Below are several records. Retype exactly those lines running from the one with "Once access is" through the one with "At step the system resumes", end lines included, and no others.
# # #
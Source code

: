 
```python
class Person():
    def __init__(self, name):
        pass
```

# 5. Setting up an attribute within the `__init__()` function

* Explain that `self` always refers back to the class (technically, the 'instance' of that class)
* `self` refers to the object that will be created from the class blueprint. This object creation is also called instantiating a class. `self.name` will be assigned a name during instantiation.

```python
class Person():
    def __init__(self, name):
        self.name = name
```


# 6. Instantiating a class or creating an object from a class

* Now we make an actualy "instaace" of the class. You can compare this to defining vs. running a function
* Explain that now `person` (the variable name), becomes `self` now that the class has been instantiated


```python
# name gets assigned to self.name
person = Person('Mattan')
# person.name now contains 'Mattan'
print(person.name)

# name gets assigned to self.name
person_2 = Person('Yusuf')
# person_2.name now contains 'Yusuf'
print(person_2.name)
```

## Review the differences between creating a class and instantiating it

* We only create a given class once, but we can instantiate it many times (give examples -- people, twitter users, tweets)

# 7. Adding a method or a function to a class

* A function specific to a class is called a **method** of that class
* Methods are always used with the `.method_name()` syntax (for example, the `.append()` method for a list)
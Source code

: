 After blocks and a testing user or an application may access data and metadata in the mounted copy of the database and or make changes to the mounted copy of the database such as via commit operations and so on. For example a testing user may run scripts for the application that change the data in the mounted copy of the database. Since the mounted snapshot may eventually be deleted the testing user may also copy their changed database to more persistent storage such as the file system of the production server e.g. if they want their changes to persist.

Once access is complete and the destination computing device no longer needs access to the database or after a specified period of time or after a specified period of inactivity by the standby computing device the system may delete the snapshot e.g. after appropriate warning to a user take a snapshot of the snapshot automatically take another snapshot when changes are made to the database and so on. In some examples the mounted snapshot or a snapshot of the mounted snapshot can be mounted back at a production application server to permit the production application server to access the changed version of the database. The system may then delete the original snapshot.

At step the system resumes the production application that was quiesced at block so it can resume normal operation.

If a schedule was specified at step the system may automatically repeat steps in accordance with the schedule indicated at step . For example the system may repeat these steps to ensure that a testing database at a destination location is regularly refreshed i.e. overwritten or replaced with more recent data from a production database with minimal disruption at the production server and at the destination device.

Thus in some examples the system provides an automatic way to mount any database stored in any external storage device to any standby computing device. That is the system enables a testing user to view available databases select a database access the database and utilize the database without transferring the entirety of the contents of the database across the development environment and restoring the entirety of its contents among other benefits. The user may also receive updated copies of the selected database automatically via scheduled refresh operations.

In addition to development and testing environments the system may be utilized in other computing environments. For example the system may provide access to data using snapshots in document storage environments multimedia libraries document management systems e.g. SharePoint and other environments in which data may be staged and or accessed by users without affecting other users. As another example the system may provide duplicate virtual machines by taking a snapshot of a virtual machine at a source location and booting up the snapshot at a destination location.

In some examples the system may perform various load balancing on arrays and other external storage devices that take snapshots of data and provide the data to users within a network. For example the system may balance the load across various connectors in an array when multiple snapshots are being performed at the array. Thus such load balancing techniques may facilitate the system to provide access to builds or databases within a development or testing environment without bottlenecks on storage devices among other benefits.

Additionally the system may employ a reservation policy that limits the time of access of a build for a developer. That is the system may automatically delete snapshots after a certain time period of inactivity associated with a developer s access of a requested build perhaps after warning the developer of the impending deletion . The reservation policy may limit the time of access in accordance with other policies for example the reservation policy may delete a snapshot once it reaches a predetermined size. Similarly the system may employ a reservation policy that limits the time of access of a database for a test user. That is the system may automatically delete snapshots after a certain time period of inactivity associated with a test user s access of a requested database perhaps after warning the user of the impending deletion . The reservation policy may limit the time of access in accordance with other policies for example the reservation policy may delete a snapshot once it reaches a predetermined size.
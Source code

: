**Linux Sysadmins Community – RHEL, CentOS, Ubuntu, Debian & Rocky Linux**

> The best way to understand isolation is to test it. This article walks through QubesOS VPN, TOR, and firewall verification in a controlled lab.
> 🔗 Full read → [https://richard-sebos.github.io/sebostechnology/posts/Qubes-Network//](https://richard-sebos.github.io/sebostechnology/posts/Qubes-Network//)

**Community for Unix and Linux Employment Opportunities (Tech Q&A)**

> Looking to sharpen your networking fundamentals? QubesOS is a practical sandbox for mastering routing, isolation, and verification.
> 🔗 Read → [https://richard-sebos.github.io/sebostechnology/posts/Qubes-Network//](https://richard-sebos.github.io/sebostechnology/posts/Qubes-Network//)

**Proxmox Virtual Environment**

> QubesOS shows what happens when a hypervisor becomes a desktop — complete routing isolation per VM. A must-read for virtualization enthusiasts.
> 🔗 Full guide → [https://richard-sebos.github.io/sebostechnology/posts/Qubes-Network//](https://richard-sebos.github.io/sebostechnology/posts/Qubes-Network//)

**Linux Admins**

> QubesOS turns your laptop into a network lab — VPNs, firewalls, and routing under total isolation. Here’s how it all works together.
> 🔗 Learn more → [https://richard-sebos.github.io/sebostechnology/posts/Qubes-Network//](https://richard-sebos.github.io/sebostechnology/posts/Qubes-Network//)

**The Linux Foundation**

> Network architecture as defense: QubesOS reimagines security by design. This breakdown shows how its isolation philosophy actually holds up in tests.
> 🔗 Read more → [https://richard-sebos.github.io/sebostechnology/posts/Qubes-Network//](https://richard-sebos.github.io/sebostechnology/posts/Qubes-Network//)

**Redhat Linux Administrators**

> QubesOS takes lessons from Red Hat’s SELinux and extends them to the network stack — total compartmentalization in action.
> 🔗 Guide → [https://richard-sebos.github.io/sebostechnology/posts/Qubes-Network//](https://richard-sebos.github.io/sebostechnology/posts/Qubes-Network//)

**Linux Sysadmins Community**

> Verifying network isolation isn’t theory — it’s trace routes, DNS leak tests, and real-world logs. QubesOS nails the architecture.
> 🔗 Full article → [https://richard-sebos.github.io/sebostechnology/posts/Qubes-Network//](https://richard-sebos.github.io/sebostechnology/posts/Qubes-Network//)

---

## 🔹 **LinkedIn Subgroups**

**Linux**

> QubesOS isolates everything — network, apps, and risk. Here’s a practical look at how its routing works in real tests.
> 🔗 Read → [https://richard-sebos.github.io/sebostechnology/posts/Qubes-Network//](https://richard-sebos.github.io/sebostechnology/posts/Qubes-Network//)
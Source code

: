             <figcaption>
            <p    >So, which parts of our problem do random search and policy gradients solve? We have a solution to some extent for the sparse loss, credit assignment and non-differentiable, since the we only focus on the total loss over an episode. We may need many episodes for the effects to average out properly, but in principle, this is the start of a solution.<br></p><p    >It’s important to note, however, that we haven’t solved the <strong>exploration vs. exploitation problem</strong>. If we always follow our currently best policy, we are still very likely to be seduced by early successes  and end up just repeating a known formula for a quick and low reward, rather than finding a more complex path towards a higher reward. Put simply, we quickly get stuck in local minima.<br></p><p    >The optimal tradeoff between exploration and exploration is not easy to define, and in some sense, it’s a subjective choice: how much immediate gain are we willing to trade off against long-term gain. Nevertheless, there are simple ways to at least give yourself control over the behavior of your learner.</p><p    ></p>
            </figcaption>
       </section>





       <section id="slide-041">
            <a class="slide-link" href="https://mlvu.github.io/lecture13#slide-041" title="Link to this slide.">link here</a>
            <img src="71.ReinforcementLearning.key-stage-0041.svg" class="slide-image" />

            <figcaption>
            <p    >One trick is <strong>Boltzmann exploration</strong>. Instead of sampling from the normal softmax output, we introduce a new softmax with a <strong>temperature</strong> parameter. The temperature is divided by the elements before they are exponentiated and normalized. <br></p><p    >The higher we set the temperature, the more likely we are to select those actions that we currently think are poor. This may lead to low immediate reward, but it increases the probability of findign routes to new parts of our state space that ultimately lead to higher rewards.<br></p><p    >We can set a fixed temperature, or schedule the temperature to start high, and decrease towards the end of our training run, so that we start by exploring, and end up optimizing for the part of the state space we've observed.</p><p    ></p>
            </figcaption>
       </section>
# # #
RESPONSE TO THIS EXERCISE:
Once access is complete and the destination computing device no longer needs access to the database or after a specified period of time or after a specified period of inactivity by the standby computing device the system may delete the snapshot e.g. after appropriate warning to a user take a snapshot of the snapshot automatically take another snapshot when changes are made to the database and so on. In some examples the mounted snapshot or a snapshot of the mounted snapshot can be mounted back at a production application server to permit the production application server to access the changed version of the database. The system may then delete the original snapshot.

At step the system resumes the production application that was quiesced at block so it can resume normal operation.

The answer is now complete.